* Assignment: For the data below, work out how many lines contain the word "KshSiteCollectionApp" and supply only that number.
————————
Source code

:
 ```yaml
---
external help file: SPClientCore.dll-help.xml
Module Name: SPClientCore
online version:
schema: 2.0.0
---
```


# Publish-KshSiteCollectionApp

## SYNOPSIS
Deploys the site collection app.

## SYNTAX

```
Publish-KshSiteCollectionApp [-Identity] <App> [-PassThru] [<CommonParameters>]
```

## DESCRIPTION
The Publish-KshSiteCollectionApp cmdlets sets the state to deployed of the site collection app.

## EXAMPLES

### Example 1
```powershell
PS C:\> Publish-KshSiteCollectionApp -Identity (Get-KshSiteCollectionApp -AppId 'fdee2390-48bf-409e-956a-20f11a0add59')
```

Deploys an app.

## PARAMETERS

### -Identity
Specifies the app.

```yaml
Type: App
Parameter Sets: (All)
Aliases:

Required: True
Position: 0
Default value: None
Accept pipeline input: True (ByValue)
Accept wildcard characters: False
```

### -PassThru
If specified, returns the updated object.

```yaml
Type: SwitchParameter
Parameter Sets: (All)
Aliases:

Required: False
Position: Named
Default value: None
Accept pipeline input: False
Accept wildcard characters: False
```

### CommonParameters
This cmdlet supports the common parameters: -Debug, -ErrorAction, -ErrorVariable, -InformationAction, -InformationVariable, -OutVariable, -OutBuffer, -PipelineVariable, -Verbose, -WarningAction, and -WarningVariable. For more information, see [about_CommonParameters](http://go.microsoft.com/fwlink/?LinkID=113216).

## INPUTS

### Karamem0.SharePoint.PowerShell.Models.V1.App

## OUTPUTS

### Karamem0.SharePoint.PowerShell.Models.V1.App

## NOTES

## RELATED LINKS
————————
* Completed exercise: 4